Vladimir Kozlov, auteur punk, détecte une histoire et la raconte dans le langage approprié, en lui trouvant une cadence et une logique sans se soucier de faire oeuvre morale ou sociologique, ni de la tarte à la crème des imbéciles : le " style ".
Il sait que le style vient tout seul quand on prend sa guitare avec une section rythmique.
Il n'a pas été cherche l'histoire de "Racailles " bien loin, grandi dans une cité prolétaire du ouest de la Russie le bout de la route, àune époque de doutes et d'espoirs absurdes : la " perestroïka ".

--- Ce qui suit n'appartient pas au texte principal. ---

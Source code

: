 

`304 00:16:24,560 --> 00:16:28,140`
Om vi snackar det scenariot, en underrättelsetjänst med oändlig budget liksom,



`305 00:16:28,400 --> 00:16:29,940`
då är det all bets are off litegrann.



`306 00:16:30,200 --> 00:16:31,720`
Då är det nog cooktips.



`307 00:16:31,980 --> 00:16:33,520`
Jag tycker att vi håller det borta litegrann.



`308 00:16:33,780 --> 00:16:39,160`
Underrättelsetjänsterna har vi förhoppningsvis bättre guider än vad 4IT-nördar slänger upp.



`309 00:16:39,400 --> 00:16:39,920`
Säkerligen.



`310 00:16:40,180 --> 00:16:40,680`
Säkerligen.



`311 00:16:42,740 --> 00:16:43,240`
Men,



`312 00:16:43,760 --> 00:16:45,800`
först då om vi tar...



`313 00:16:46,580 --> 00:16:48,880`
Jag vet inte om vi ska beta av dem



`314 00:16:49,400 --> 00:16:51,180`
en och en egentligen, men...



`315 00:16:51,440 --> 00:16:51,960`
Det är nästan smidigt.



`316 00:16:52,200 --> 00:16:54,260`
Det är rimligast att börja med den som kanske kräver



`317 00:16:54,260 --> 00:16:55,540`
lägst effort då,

Il raconte cette histoire sans lumière et sans rêves, cette histoire de brutes dans une langue de brute. L'extrême poésie de son récit vient des variations infimes d'un argot rabâché, quotidien, ou les mots les plus usés ont valeur de talisman, renfermant des symboles auxquels il vaut mieux faire gaffe si on veut pas s'en prendre une. Cette charge de réel insiste jusqu'au " son crasseux " rock'n'roll - chaque mot, banal et/ou ordurier scande une ferraille sublime.
Son épopée bas-du-front dans les ghettos soviétiques martele ainsi ses riffs de cruauté ordinaire et de révolte sans cause.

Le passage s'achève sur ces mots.